November 29, 2017

Book Reviews: Lagom, Lykke & Ikigai—the Art of Better Living

Last year, we explored the Danish word hygge: the essence of happy living in Denmark (you can read my reviews here). I must admit after reading books about hygge my usage of candles went up by 100%! Today, we’ll learn how to live a better life through exploring three concepts: the Swedish lagom, the Danish lykke and the Japanese ikigai. After all, according to research by Sonja Lyubomirsky happiness is 50% genetics, 10% circumstances and 40% our intention… We can improve 40% of our happiness, 🙂  so let’s get started!


Lagom is a Swedish philosophy meaning “not too little, not too much, just right”. The book written by Linnea Dunne is a beautifully illustrated and photographed guide to the Swedish art of balanced living. My favourite ideas are: picnicking, baking or eating cinnamon buns (mm, cinnamon), fika (a break for coffee or hot beverage with yourself, your friends or a book), “me time” (to recharge your batteries), simple pleasures and decluttering your living space.

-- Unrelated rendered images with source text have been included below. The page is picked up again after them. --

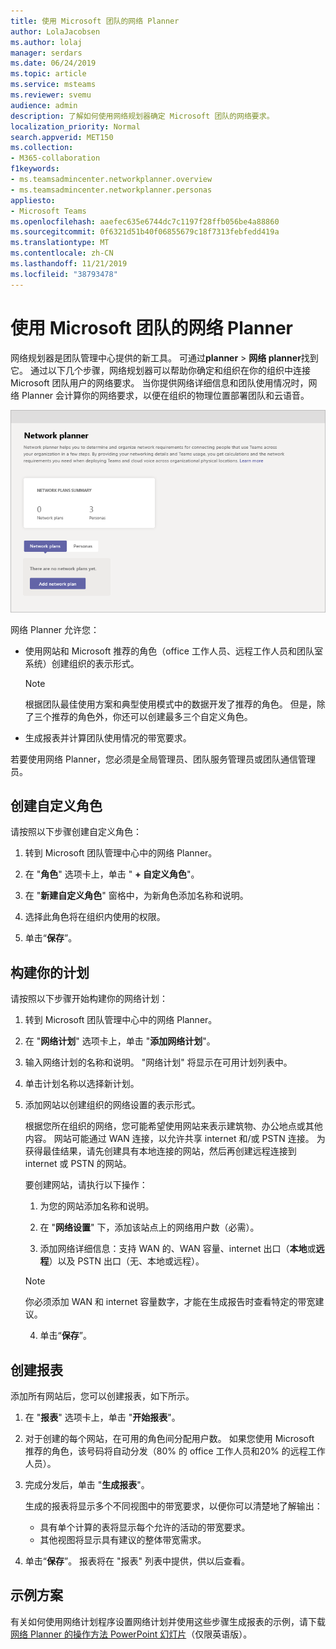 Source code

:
 ```yaml
---
title: 使用 Microsoft 团队的网络 Planner
author: LolaJacobsen
ms.author: lolaj
manager: serdars
ms.date: 06/24/2019
ms.topic: article
ms.service: msteams
ms.reviewer: svemu
audience: admin
description: 了解如何使用网络规划器确定 Microsoft 团队的网络要求。
localization_priority: Normal
search.appverid: MET150
ms.collection:
- M365-collaboration
f1keywords:
- ms.teamsadmincenter.networkplanner.overview
- ms.teamsadmincenter.networkplanner.personas
appliesto:
- Microsoft Teams
ms.openlocfilehash: aaefec635e6744dc7c1197f28ffb056be4a88860
ms.sourcegitcommit: 0f6321d51b40f06855679c18f7313febfedd419a
ms.translationtype: MT
ms.contentlocale: zh-CN
ms.lasthandoff: 11/21/2019
ms.locfileid: "38793478"
---
```

# <a name="use-the-network-planner-for-microsoft-teams"></a>使用 Microsoft 团队的网络 Planner

网络规划器是团队管理中心提供的新工具。 可通过**planner** > **网络 planner**找到它。 通过以下几个步骤，网络规划器可以帮助你确定和组织在你的组织中连接 Microsoft 团队用户的网络要求。 当你提供网络详细信息和团队使用情况时，网络 Planner 会计算你的网络要求，以便在组织的物理位置部署团队和云语音。

![网络 Planner 的屏幕截图](media/network-planner.png)

网络 Planner 允许您：

- 使用网站和 Microsoft 推荐的角色（office 工作人员、远程工作人员和团队室系统）创建组织的表示形式。

    > [!NOTE]
    > 根据团队最佳使用方案和典型使用模式中的数据开发了推荐的角色。 但是，除了三个推荐的角色外，你还可以创建最多三个自定义角色。

- 生成报表并计算团队使用情况的带宽要求。

若要使用网络 Planner，您必须是全局管理员、团队服务管理员或团队通信管理员。

## <a name="create-a-custom-persona"></a>创建自定义角色

请按照以下步骤创建自定义角色：

1. 转到 Microsoft 团队管理中心中的网络 Planner。

2. 在 "**角色**" 选项卡上，单击 " **+ 自定义角色**"。 

3. 在 "**新建自定义角色**" 窗格中，为新角色添加名称和说明。

4. 选择此角色将在组织内使用的权限。

5. 单击“**保存**”。

## <a name="build-your-plan"></a>构建你的计划

请按照以下步骤开始构建你的网络计划：

1. 转到 Microsoft 团队管理中心中的网络 Planner。

2. 在 "**网络计划**" 选项卡上，单击 "**添加网络计划**"。

3. 输入网络计划的名称和说明。 "网络计划" 将显示在可用计划列表中。

4. 单击计划名称以选择新计划。

5. 添加网站以创建组织的网络设置的表示形式。

    根据您所在组织的网络，您可能希望使用网站来表示建筑物、办公地点或其他内容。 网站可能通过 WAN 连接，以允许共享 internet 和/或 PSTN 连接。 为获得最佳结果，请先创建具有本地连接的网站，然后再创建远程连接到 internet 或 PSTN 的网站。

    要创建网站，请执行以下操作：

    1. 为您的网站添加名称和说明。

    2. 在 "**网络设置**" 下，添加该站点上的网络用户数（必需）。

    3. 添加网络详细信息：支持 WAN 的、WAN 容量、internet 出口（**本地**或**远程**）以及 PSTN 出口（无、本地或远程）。

      > [!NOTE]
      > 你必须添加 WAN 和 internet 容量数字，才能在生成报告时查看特定的带宽建议。

    4. 单击“**保存**”。

## <a name="create-a-report"></a>创建报表

添加所有网站后，您可以创建报表，如下所示。

1. 在 "**报表**" 选项卡上，单击 "**开始报表**"。

2. 对于创建的每个网站，在可用的角色间分配用户数。 如果您使用 Microsoft 推荐的角色，该号码将自动分发（80% 的 office 工作人员和20% 的远程工作人员）。

3. 完成分发后，单击 "**生成报表**"。

    生成的报表将显示多个不同视图中的带宽要求，以便你可以清楚地了解输出：
    - 具有单个计算的表将显示每个允许的活动的带宽要求。
    - 其他视图将显示具有建议的整体带宽需求。

4. 单击“**保存**”。 报表将在 "报表" 列表中提供，供以后查看。

## <a name="example-scenario"></a>示例方案

有关如何使用网络计划程序设置网络计划并使用这些步骤生成报表的示例，请下载[网络 Planner 的操作方法 PowerPoint 幻灯片](https://github.com/MicrosoftDocs/OfficeDocs-SkypeForBusiness/blob/live/Teams/downloads/network-planner-how-to.pptx?raw=true)（仅限英语版）。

Lykke means happiness in Danish and the book by Meik Wiking explores the idea of happiness in a deep and thorough way incorporating various world-wide perspectives. The publication has beautiful photographs and contains statistical data regarding happy living, along with some practical ideas which may help improve our feeling of happiness. One quotation: “Everything runs smoothly in Denmark. Well, almost. Four years ago, one train did arrive five minutes late. The passengers each got a letter of apology from the prime minister and a designer chair of their choice as compensation.” (p. 14)

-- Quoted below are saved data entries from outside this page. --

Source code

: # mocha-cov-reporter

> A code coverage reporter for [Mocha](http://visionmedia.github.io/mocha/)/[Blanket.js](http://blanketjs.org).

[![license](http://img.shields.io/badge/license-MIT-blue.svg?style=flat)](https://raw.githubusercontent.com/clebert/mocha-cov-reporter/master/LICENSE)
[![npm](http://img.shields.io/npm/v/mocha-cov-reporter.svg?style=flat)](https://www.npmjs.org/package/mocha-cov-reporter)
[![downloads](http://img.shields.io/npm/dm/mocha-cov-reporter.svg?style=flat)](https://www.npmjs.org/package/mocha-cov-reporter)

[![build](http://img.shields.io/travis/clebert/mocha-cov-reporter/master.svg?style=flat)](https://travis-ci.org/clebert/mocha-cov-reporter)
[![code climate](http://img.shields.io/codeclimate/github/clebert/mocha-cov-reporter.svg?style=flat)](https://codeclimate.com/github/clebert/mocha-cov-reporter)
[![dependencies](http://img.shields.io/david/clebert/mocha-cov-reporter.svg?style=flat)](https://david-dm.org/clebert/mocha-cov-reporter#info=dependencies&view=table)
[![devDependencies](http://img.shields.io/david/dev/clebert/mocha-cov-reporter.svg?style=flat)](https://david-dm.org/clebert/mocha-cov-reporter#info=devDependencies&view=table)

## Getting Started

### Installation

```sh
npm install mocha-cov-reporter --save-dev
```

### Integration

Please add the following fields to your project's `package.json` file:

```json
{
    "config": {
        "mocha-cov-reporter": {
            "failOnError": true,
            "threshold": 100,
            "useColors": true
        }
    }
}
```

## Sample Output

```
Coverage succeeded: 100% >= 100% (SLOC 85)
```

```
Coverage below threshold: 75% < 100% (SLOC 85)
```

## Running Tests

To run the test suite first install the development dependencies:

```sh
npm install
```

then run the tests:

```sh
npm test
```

Ikigai is the Japanese “way to a happier, more fulfilled life” (p. 18). “It is about discovering, defining and appreciating those pleasures in life that have meaning for you” (p. 17). The book written by Ken Mogi is a fascinating introduction to the Japanese mindset. Ikigai is formed of 5 pillars: starting small, releasing yourself, harmony and sustainability, the joy of little things and being in the here and now. The author gives many real-life examples of each of the pillars (including reasons to get up early in the morning!) and creates a beautiful story presenting Japanese lifestyle.


L. Dunne, Lagom. The Swedish Art of Balanced Living. Gaia: London 2017.

M. Wiking, The Little Book of Lykke. The Danish Search for the World’s Happiest People. Penguin Life: UK, 2017.

K. Mogi, The Little Book of Ikigai. The Essential Japanese Way to Finding Your Purpose in Life. Quercus: London, 2017.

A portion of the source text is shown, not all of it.